### [PROVIDED RECORDS]
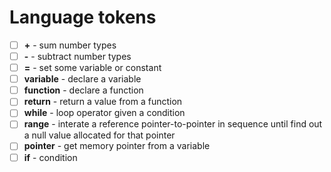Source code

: # Language tokens

- [ ] **+** - sum number types
- [ ] **-** - subtract number types
- [ ] **=** - set some variable or constant
- [ ] **variable** - declare a variable
- [ ] **function** - declare a function
- [ ] **return** - return a value from a function
- [ ] **while** - loop operator given a condition
- [ ] **range** - interate a reference pointer-to-pointer in sequence until find out a null value allocated for that pointer
- [ ] **pointer** - get memory pointer from a variable
- [ ] **if** - condition
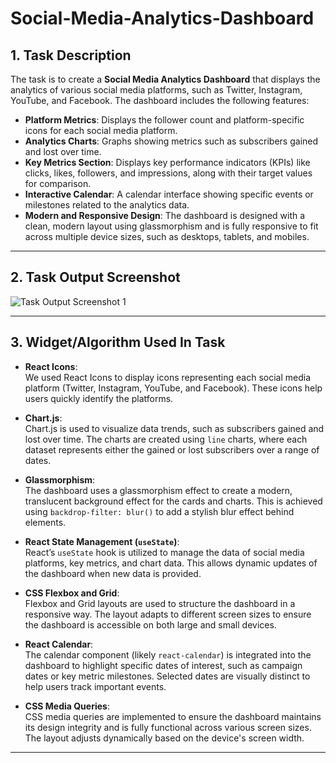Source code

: # Social-Media-Analytics-Dashboard

## 1. Task Description

The task is to create a **Social Media Analytics Dashboard** that displays the analytics of various social media platforms, such as Twitter, Instagram, YouTube, and Facebook. The dashboard includes the following features:

- **Platform Metrics**: Displays the follower count and platform-specific icons for each social media platform.
- **Analytics Charts**: Graphs showing metrics such as subscribers gained and lost over time.
- **Key Metrics Section**: Displays key performance indicators (KPIs) like clicks, likes, followers, and impressions, along with their target values for comparison.
- **Interactive Calendar**: A calendar interface showing specific events or milestones related to the analytics data.
- **Modern and Responsive Design**: The dashboard is designed with a clean, modern layout using glassmorphism and is fully responsive to fit across multiple device sizes, such as desktops, tablets, and mobiles.

---

## 2. Task Output Screenshot

![Task Output Screenshot 1](./1.jpeg)

---

## 3. Widget/Algorithm Used In Task

- **React Icons**:  
  We used React Icons to display icons representing each social media platform (Twitter, Instagram, YouTube, and Facebook). These icons help users quickly identify the platforms.

- **Chart.js**:  
  Chart.js is used to visualize data trends, such as subscribers gained and lost over time. The charts are created using `line` charts, where each dataset represents either the gained or lost subscribers over a range of dates.

- **Glassmorphism**:  
  The dashboard uses a glassmorphism effect to create a modern, translucent background effect for the cards and charts. This is achieved using `backdrop-filter: blur()` to add a stylish blur effect behind elements.

- **React State Management (`useState`)**:  
  React’s `useState` hook is utilized to manage the data of social media platforms, key metrics, and chart data. This allows dynamic updates of the dashboard when new data is provided.

- **CSS Flexbox and Grid**:  
  Flexbox and Grid layouts are used to structure the dashboard in a responsive way. The layout adapts to different screen sizes to ensure the dashboard is accessible on both large and small devices.

- **React Calendar**:  
  The calendar component (likely `react-calendar`) is integrated into the dashboard to highlight specific dates of interest, such as campaign dates or key metric milestones. Selected dates are visually distinct to help users track important events.

- **CSS Media Queries**:  
  CSS media queries are implemented to ensure the dashboard maintains its design integrity and is fully functional across various screen sizes. The layout adjusts dynamically based on the device's screen width.

---
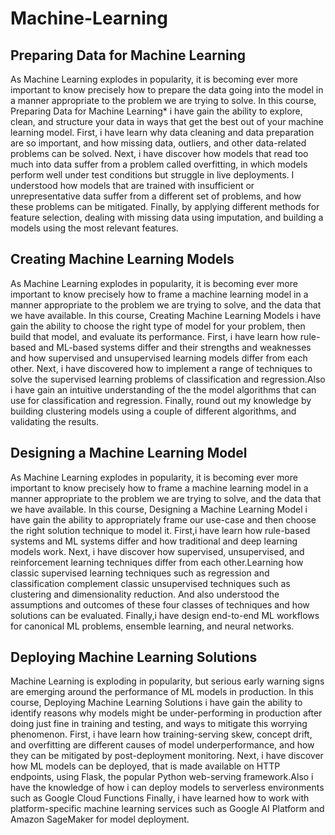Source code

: # Machine-Learning

## Preparing Data for Machine Learning

As Machine Learning explodes in popularity, it is becoming ever more important to know precisely how to prepare the data going into the model in a manner appropriate to the problem we are trying to solve.
In this course, Preparing Data for Machine Learning* i have gain the ability to explore, clean, and structure your data in ways that get the best out of your machine learning model.
First, i have learn why data cleaning and data preparation are so important, and how missing data, outliers, and other data-related problems can be solved. Next, i have discover how models that read too much into data suffer from a problem called overfitting, in which models perform well under test conditions but struggle in live deployments. I understood how models that are trained with insufficient or unrepresentative data suffer from a different set of problems, and how these problems can be mitigated.
Finally, by applying different methods for feature selection, dealing with missing data using imputation, and building a models using the most relevant features.



## Creating Machine Learning Models
As Machine Learning explodes in popularity, it is becoming ever more important to know precisely how to frame a machine learning model in a manner appropriate to the problem we are trying to solve, and the data that we have available.
In this course, Creating Machine Learning Models i have gain the ability to choose the right type of model for your problem, then build that model, and evaluate its performance.
First, i have learn how rule-based and ML-based systems differ and their strengths and weaknesses and how supervised and unsupervised learning models differ from each other.
Next, i have discovered how to implement a range of techniques to solve the supervised learning problems of classification and regression.Also i have gain an intuitive understanding of the the model algorithms that can use for classification and regression. 
Finally, round out my knowledge by building clustering models using a couple of different algorithms, and validating the results.


## Designing a Machine Learning Model
As Machine Learning explodes in popularity, it is becoming ever more important to know precisely how to frame a machine learning model in a manner appropriate to the problem we are trying to solve, and the data that we have available.
In this course, Designing a Machine Learning Model i have gain the ability to appropriately frame our use-case and then choose the right solution technique to model it.
First,i have learn how rule-based systems and ML systems differ and how traditional and deep learning models work. Next, i have discover how supervised, unsupervised, and reinforcement learning techniques differ from each other.Learning how classic supervised learning techniques such as regression and classification complement classic unsupervised techniques such as clustering and dimensionality reduction. And also understood the assumptions and outcomes of these four classes of techniques and how solutions can be evaluated.
Finally,i have  design end-to-end ML workflows for canonical ML problems, ensemble learning, and neural networks.

## Deploying Machine Learning Solutions
Machine Learning is exploding in popularity, but serious early warning signs are emerging around the performance of ML models in production.
In this course, Deploying Machine Learning Solutions i have gain the ability to identify reasons why models might be under-performing in production after doing just fine in training and testing, and ways to mitigate this worrying phenomenon.
First, i have learn how training-serving skew, concept drift, and overfitting are different causes of model underperformance, and how they can be mitigated by post-deployment monitoring.
Next, i have discover how ML models can be deployed, that is made available on HTTP endpoints, using Flask, the popular Python web-serving framework.Also i have the knowledge of how i can deploy models to serverless environments such as Google Cloud Functions
Finally, i have learned how to work with platform-specific machine learning services such as Google AI Platform and Amazon SageMaker for model deployment.



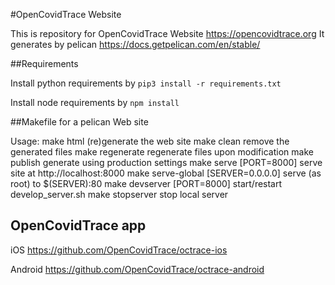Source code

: #OpenCovidTrace Website

This is repository for OpenCovidTrace Website https://opencovidtrace.org
It generates by pelican https://docs.getpelican.com/en/stable/

##Requirements

Install python requirements by `pip3 install -r requirements.txt`

Install node requirements by `npm install`

##Makefile for a pelican Web site

Usage:
   make html                           (re)generate the web site
   make clean                          remove the generated files
   make regenerate                     regenerate files upon modification
   make publish                        generate using production settings
   make serve [PORT=8000]              serve site at http://localhost:8000
   make serve-global [SERVER=0.0.0.0]  serve (as root) to $(SERVER):80
   make devserver [PORT=8000]          start/restart develop_server.sh
   make stopserver                     stop local server



## OpenCovidTrace app

iOS https://github.com/OpenCovidTrace/octrace-ios

Android https://github.com/OpenCovidTrace/octrace-android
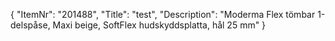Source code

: {
  "ItemNr": "201488",
  "Title": "test",
  "Description": "Moderma Flex tömbar 1-delspåse, Maxi beige, SoftFlex hudskyddsplatta, hål 25 mm"
}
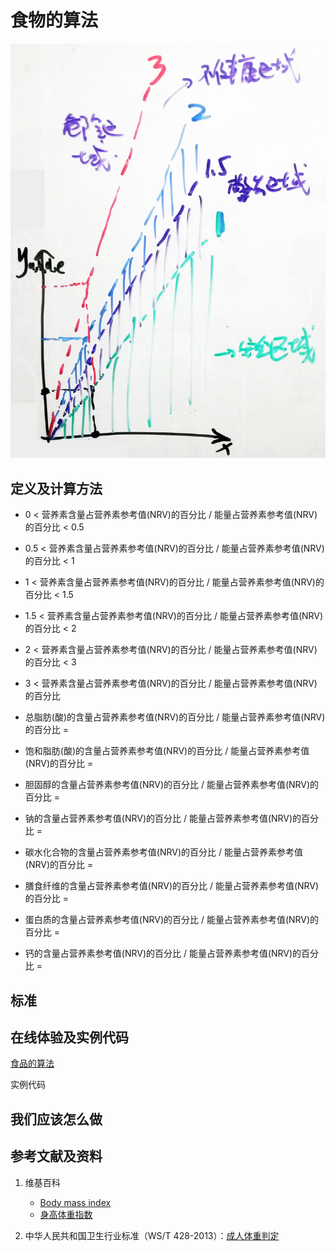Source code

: # 食物的算法

![食品的算法](/images/食品的算法/食品的算法.jpg)

## 定义及计算方法

- 0 < 营养素含量占营养素参考值(NRV)的百分比 / 能量占营养素参考值(NRV)的百分比 < 0.5
- 0.5 < 营养素含量占营养素参考值(NRV)的百分比 / 能量占营养素参考值(NRV)的百分比 < 1
- 1 < 营养素含量占营养素参考值(NRV)的百分比 / 能量占营养素参考值(NRV)的百分比 < 1.5
- 1.5 < 营养素含量占营养素参考值(NRV)的百分比 / 能量占营养素参考值(NRV)的百分比 < 2
- 2 < 营养素含量占营养素参考值(NRV)的百分比 / 能量占营养素参考值(NRV)的百分比 < 3
- 3 < 营养素含量占营养素参考值(NRV)的百分比 / 能量占营养素参考值(NRV)的百分比 

- 总脂肪(酸)的含量占营养素参考值(NRV)的百分比 / 能量占营养素参考值(NRV)的百分比 = 
- 饱和脂肪(酸)的含量占营养素参考值(NRV)的百分比 / 能量占营养素参考值(NRV)的百分比 = 
- 胆固醇的含量占营养素参考值(NRV)的百分比 / 能量占营养素参考值(NRV)的百分比 = 
- 钠的含量占营养素参考值(NRV)的百分比 / 能量占营养素参考值(NRV)的百分比 = 
- 碳水化合物的含量占营养素参考值(NRV)的百分比 / 能量占营养素参考值(NRV)的百分比 = 
- 膳食纤维的含量占营养素参考值(NRV)的百分比 / 能量占营养素参考值(NRV)的百分比 = 
- 蛋白质的含量占营养素参考值(NRV)的百分比 / 能量占营养素参考值(NRV)的百分比 = 
- 钙的含量占营养素参考值(NRV)的百分比 / 能量占营养素参考值(NRV)的百分比 = 


## 标准

## 在线体验及实例代码

[食品的算法](https://jsfiddle.net/quanbinn/f6y5jb8p/)

实例代码

## 我们应该怎么做

## 参考文献及资料

1. 维基百科
	- [Body mass index](https://en.wikipedia.org/wiki/Body_mass_index)
	- [身高体重指数](https://zh.wikipedia.org/wiki/%E8%BA%AB%E9%AB%98%E9%AB%94%E9%87%8D%E6%8C%87%E6%95%B8)

2. 中华人民共和国卫生行业标准（WS/T 428-2013）：[成人体重判定](http://www.moh.gov.cn/ewebeditor/uploadfile/2013/08/20130808135715967.pdf)

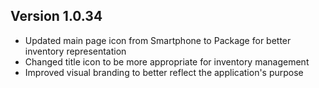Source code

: ## Version 1.0.34
- Updated main page icon from Smartphone to Package for better inventory representation
- Changed title icon to be more appropriate for inventory management
- Improved visual branding to better reflect the application's purpose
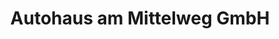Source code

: ---
title: "Autohaus am Mittelweg GmbH"
url: /schwerin/autohaus-am-mittelweg-gmbh/
shop: Autohaus
---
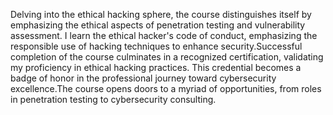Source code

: Delving into the ethical hacking sphere, the course distinguishes itself by emphasizing the ethical aspects of penetration testing and vulnerability assessment. I learn the ethical hacker's code of conduct, emphasizing the responsible use of hacking techniques to enhance security.Successful completion of the course culminates in a recognized certification, validating my proficiency in ethical hacking practices. This credential becomes a badge of honor in the professional journey toward cybersecurity excellence.The course opens doors to a myriad of opportunities, from roles in penetration testing to cybersecurity consulting. 

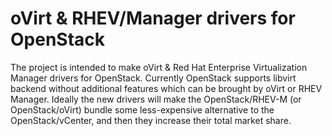 # oVirt &amp; RHEV/Manager drivers for OpenStack
The project is intended to make oVirt &amp; Red Hat Enterprise Virtualization Manager drivers for OpenStack. Currently OpenStack supports libvirt backend without additional features which can be brought by oVirt or RHEV Manager. Ideally the new drivers will make the OpenStack/RHEV-M (or OpenStack/oVirt) bundle some less-expensive alternative to the OpenStack/vCenter, and then they increase their total market share.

### [HOW TO COMPLETE THIS TASK]
Please set down exactly the lines from the first line of the data above through the line with "- [ ] **return**", both included, leaving out the pictures.

### [PROBLEM SOLUTION]
Source code

: # Language tokens

- [ ] **+** - sum number types
- [ ] **-** - subtract number types
- [ ] **=** - set some variable or constant
- [ ] **variable** - declare a variable
- [ ] **function** - declare a function
- [ ] **return** - return a value from a function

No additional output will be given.